Retroflex sounds

Jacob Baltuch jacob.baltuch at EURONET.BE
Tue Jun 23 20:33:32 UTC 1998


>>Hock also seems inconsistent when he insists upon the relevance of
>>retroflexion in Norwegian and Sicilian, etc.[where retroflexion seems
>>allophonic rather than structural, as Jacob Baltuch has observed ],
>
>At the risk of repeating myself (I am not sure if I have commented upon this
>before): retroflexion in spoken East Norwegian is not allophonic.

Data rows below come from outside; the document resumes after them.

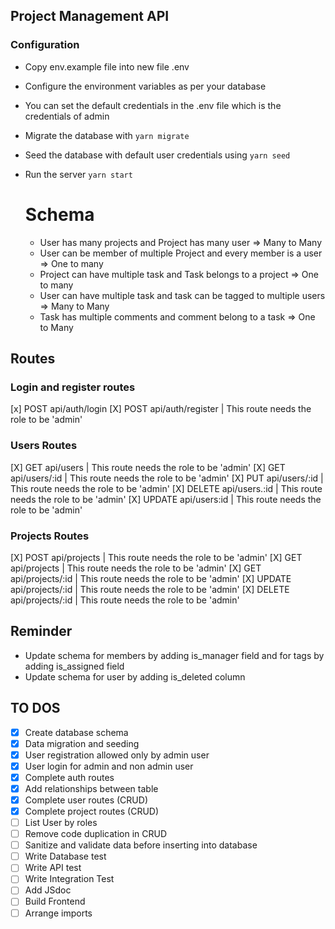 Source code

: ## Project Management API

### Configuration

- Copy env.example file into new file .env
- Configure the environment variables as per your database
- You can set the default credentials in the .env file which is the credentials of admin
- Migrate the database with
  `yarn migrate`
- Seed the database with default user credentials using
  `yarn seed`

- Run the server
  `yarn start`

  # Schema

  - User has many projects and Project has many user => Many to Many
  - User can be member of multiple Project and every member is a user => One to many
  - Project can have multiple task and Task belongs to a project => One to many
  - User can have multiple task and task can be tagged to multiple users => Many to Many
  - Task has multiple comments and comment belong to a task => One to Many

## Routes

### Login and register routes

[x] POST api/auth/login
[X] POST api/auth/register | This route needs the role to be 'admin'

### Users Routes

[X] GET api/users | This route needs the role to be 'admin'
[X] GET api/users/:id | This route needs the role to be 'admin'
[X] PUT api/users/:id | This route needs the role to be 'admin'
[X] DELETE api/users.:id | This route needs the role to be 'admin'
[X] UPDATE api/users:id | This route needs the role to be 'admin'

### Projects Routes

[X] POST api/projects | This route needs the role to be 'admin'
[X] GET api/projects | This route needs the role to be 'admin'
[X] GET api/projects/:id | This route needs the role to be 'admin'
[X] UPDATE api/projects/:id | This route needs the role to be 'admin'
[X] DELETE api/projects/:id | This route needs the role to be 'admin'

## Reminder

- Update schema for members by adding is_manager field and for tags by adding is_assigned field
- Update schema for user by adding is_deleted column

## TO DOS

- [x] Create database schema
- [x] Data migration and seeding
- [x] User registration allowed only by admin user
- [x] User login for admin and non admin user
- [x] Complete auth routes
- [x] Add relationships between table
- [x] Complete user routes (CRUD)
- [x] Complete project routes (CRUD)
- [ ] List User by roles
- [ ] Remove code duplication in CRUD
- [ ] Sanitize and validate data before inserting into database
- [ ] Write Database test
- [ ] Write API test
- [ ] Write Integration Test
- [ ] Add JSdoc
- [ ] Build Frontend
- [ ] Arrange imports
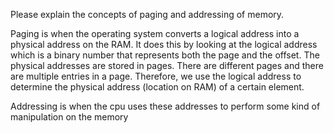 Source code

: Please explain the concepts of paging and addressing of memory.

Paging is when the operating system converts a logical address into a physical address on the RAM. It does this by looking at the logical address which is a binary number that represents both the page and the offset. The physical addresses are stored in pages. There are different pages and there are multiple entries in a page. Therefore, we use the logical address to determine the physical address (location on RAM) of a certain element.

Addressing is when the cpu uses these addresses to perform some kind of manipulation on the memory
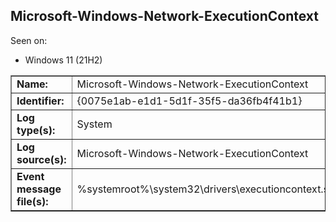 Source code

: ## Microsoft-Windows-Network-ExecutionContext

Seen on:
* Windows 11 (21H2)

<table border="1" class="docutils">
  <tbody>
    <tr>
      <td><b>Name:</b></td>
      <td>Microsoft-Windows-Network-ExecutionContext</td>
    </tr>
    <tr>
      <td><b>Identifier:</b></td>
      <td>{0075e1ab-e1d1-5d1f-35f5-da36fb4f41b1}</td>
    </tr>
    <tr>
      <td><b>Log type(s):</b></td>
      <td>System</td>
    </tr>
    <tr>
      <td><b>Log source(s):</b></td>
      <td>Microsoft-Windows-Network-ExecutionContext</td>
    </tr>
    <tr>
      <td><b>Event message file(s):</b></td>
      <td>%systemroot%\system32\drivers\executioncontext.sys</td>
    </tr>
  </tbody>
</table>

&nbsp;


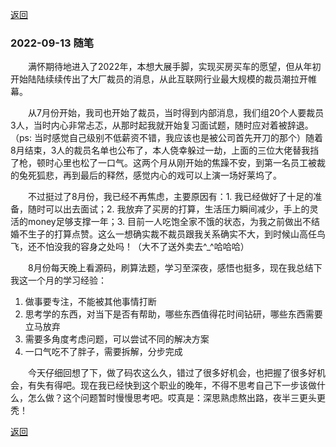 [返回](./index.md)

### 2022-09-13 随笔

&emsp;&emsp;满怀期待地进入了2022年，本想大展手脚，实现买房买车的愿望，但从年初开始陆陆续续传出了大厂裁员的消息，从此互联网行业最大规模的裁员潮拉开帷幕。

&emsp;&emsp;从7月份开始，我司也开始了裁员，当时得到内部消息，我们组20个人要裁员3人，当时内心非常忐忑，从那时起我就开始复习面试题，随时应对着被辞退。（ps: 当时感觉自己级别不低薪资不错，我应该也是被公司首先开刀的那个）随着8月结束，3人的裁员名单也公布了，本人侥幸躲过一劫，上面的三位大佬替我挡了枪，顿时心里也松了一口气。这两个月从刚开始的焦躁不安，到第一名员工被裁的兔死狐悲，再到最后的释然，感觉内心的戏可以上演一场好莱坞了。

&emsp;&emsp;不过挺过了8月份，我已经不再焦虑，主要原因有：1. 我已经做好了十足的准备，随时可以出去面试；2. 我放弃了买房的打算，生活压力瞬间减少，手上的灵活的money足够支撑一年；3. 目前一人吃饱全家不饿的状态，为我之前做出不结婚不生子的打算点赞。这么一想确实裁不裁员跟我关系确实不大，到时候山高任鸟飞，还不怕没我的容身之处吗！（大不了送外卖去^_^哈哈哈）

&emsp;&emsp;8月份每天晚上看源码，刷算法题，学习至深夜，感悟也挺多，现在我总结下我这一个月的学习经验：
1. 做事要专注，不能被其他事情打断
2. 思考学的东西，对当下是否有帮助，哪些东西值得花时间钻研，哪些东西需要立马放弃
3. 需要多角度考虑问题，可以尝试不同的解决方案
4. 一口气吃不了胖子，需要拆解，分步完成

&emsp;&emsp;今天仔细回想了下，做了码农这么久，错过了很多好机会，也把握了很多好机会，有失有得吧。现在我已经快到这个职业的晚年，不得不思考自己下一步该做什么，怎么做？这个问题暂时慢慢思考吧。哎真是：深思熟虑熬出路，夜半三更头更秃！

[返回](./index.md) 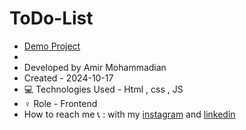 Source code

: # ToDo-List


  - [Demo Project](https://amirmohammadianaftah.github.io/ToDo-List/)
  - 
- Developed by Amir Mohammadian
- Created - 2024-10-17
- 💻 Technologies Used - Html , css , JS
- ♀️ Role - Frontend
- How to reach me 📞 : with my [instagram](https://www.instagram.com/amirmohammadian.web) and [linkedin](https://www.linkedin.com/in/amir-mohammadian-aa571b31b/)
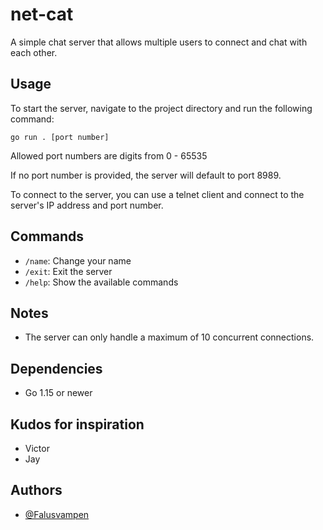 # net-cat

A simple chat server that allows multiple users to connect and chat with each other.

## Usage

To start the server, navigate to the project directory and run the following command:

`go run . [port number]`

Allowed port numbers are digits from 0 - 65535

If no port number is provided, the server will default to port 8989.

To connect to the server, you can use a telnet client and connect to the server's IP address and port number.

## Commands

- `/name`: Change your name
- `/exit`: Exit the server
- `/help`: Show the available commands

## Notes

- The server can only handle a maximum of 10 concurrent connections.

## Dependencies

- Go 1.15 or newer

## Kudos for inspiration

- Victor
- Jay

## Authors <a name = "authors"></a>

- [@Falusvampen](https://github.com/Falusvampen)
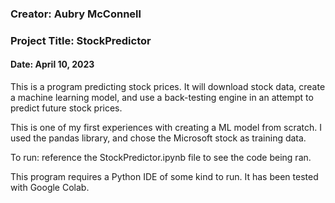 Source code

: ### Creator: Aubry McConnell

### Project Title: StockPredictor

#### Date: April 10, 2023

This is a program predicting stock prices. It will download stock data, create a machine learning model, and use a back-testing engine in an attempt to predict future stock prices.

This is one of my first experiences with creating a ML model from scratch. I used the pandas library, and chose the Microsoft stock as training data.

To run: reference the StockPredictor.ipynb file to see the code being ran.

This program requires a Python IDE of some kind to run. It has been tested with Google Colab.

Yes, you have commented upon this before, more than a month or two
ago if I recall correctly, and I don't think I ever mentioned
Norwegian. (Or, strictly speaking, Sicilian) Re: the Romance
dialects I did mention ("southern Italian" -- I had in mind basically
those Sandra van der Geer mentioned, i.e. if I remember correctly
Calabrese and/or Pugliese -- Sardinian, Asturian) I was asking more
than stating. Please refer to posting by Sandra van der Geer and Miguel
Carrasquer Vidal for the answers.

Most importantly I think the main distinction I had in mind (see my post)
was not so much the allophonic/phonemic one but "isolated feature"/"systemic
feature". I believe Peter J. Claus also made such an observation earlier on
(in a post on 6/20). Since in that post Peter expressly referred to an
observation made earlier by George Thompson it looks like George is
sufficiently aware of the distinction between the two and what's above
must be, if not a typo, maybe somewhat carelessly expressed.

Finally, Bh. Krishnamurti uses this (other) distinction too in the post
where he outlines a scenario of the appearance of retroflexion in IA (6/21)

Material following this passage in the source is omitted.